> The problem:
Out of the entries that follow, copy each line containing "seafever".

________________________

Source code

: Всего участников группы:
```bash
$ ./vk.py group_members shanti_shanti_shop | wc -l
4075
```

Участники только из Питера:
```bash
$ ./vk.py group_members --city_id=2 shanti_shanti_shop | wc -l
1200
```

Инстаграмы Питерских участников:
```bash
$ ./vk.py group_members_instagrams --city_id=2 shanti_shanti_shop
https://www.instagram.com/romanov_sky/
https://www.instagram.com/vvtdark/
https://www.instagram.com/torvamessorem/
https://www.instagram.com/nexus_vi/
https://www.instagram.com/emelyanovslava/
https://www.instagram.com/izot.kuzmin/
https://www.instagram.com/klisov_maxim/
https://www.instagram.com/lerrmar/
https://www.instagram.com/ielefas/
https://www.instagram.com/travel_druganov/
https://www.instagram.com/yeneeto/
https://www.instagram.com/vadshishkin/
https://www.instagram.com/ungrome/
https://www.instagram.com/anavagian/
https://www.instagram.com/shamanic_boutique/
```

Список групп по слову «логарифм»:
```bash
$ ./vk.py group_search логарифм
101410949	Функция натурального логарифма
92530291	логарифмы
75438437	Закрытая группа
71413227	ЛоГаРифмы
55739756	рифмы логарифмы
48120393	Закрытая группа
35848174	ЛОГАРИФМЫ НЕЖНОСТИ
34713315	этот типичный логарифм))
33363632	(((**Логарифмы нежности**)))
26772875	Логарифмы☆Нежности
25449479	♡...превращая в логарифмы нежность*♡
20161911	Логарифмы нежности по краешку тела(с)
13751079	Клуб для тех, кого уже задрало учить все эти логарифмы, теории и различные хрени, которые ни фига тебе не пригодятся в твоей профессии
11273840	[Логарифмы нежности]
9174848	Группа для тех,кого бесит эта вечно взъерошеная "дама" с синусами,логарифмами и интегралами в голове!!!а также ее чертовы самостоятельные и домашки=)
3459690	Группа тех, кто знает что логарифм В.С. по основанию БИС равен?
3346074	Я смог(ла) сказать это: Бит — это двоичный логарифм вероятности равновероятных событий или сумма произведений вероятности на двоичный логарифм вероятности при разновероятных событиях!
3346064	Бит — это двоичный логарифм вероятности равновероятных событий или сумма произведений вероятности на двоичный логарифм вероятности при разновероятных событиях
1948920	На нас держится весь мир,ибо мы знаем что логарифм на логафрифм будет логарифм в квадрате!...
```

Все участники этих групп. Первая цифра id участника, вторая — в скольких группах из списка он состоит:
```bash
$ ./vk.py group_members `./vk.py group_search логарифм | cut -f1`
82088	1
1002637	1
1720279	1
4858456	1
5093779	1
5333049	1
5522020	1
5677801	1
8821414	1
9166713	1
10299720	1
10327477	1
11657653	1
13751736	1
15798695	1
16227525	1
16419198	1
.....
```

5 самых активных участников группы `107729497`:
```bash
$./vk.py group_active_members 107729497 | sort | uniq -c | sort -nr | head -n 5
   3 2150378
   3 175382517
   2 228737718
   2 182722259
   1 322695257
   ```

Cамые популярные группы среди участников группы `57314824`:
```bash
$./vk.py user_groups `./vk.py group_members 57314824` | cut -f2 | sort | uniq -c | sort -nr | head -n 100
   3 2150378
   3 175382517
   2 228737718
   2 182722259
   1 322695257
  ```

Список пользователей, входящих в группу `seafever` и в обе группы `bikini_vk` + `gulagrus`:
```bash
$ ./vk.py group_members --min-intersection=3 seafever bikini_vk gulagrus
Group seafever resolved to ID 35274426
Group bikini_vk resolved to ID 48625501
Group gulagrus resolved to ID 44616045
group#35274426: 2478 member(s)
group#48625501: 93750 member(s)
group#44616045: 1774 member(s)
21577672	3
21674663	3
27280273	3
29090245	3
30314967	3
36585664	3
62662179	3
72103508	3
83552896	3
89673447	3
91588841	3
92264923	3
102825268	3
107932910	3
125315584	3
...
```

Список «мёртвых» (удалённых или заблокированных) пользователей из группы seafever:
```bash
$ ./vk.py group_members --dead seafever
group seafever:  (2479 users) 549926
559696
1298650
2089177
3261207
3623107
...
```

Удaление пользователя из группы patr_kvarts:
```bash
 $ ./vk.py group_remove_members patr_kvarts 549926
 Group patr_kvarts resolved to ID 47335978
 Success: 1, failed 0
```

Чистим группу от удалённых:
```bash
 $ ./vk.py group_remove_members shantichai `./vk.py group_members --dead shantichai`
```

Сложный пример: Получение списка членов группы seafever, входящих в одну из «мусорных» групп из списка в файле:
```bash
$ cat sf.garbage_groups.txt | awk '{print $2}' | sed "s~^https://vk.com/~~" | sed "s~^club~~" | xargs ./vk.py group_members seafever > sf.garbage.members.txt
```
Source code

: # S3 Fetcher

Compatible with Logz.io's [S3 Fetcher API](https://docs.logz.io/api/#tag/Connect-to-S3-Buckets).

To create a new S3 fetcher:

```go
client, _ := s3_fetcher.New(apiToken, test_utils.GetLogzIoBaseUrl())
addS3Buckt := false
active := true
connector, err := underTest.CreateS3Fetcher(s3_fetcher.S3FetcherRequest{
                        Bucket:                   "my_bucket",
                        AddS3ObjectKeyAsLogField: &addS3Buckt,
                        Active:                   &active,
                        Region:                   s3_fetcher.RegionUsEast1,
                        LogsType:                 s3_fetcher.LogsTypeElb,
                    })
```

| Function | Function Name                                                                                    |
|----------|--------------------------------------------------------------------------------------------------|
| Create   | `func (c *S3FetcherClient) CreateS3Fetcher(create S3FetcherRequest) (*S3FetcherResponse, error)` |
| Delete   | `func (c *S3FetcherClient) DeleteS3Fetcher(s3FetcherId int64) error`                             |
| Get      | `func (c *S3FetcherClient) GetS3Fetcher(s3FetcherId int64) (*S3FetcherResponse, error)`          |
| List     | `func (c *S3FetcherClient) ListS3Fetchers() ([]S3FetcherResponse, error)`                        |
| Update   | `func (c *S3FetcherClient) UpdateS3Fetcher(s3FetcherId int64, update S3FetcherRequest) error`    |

________________________

> Final answer:
Список пользователей, входящих в группу `seafever` и в обе группы `bikini_vk` + `gulagrus`:
$ ./vk.py group_members --min-intersection=3 seafever bikini_vk gulagrus
Group seafever resolved to ID 35274426
Список «мёртвых» (удалённых или заблокированных) пользователей из группы seafever:
$ ./vk.py group_members --dead seafever
group seafever:  (2479 users) 549926
Сложный пример: Получение списка членов группы seafever, входящих в одну из «мусорных» групп из списка в файле:
$ cat sf.garbage_groups.txt | awk '{print $2}' | sed "s~^https://vk.com/~~" | sed "s~^club~~" | xargs ./vk.py group_members seafever > sf.garbage.members.txt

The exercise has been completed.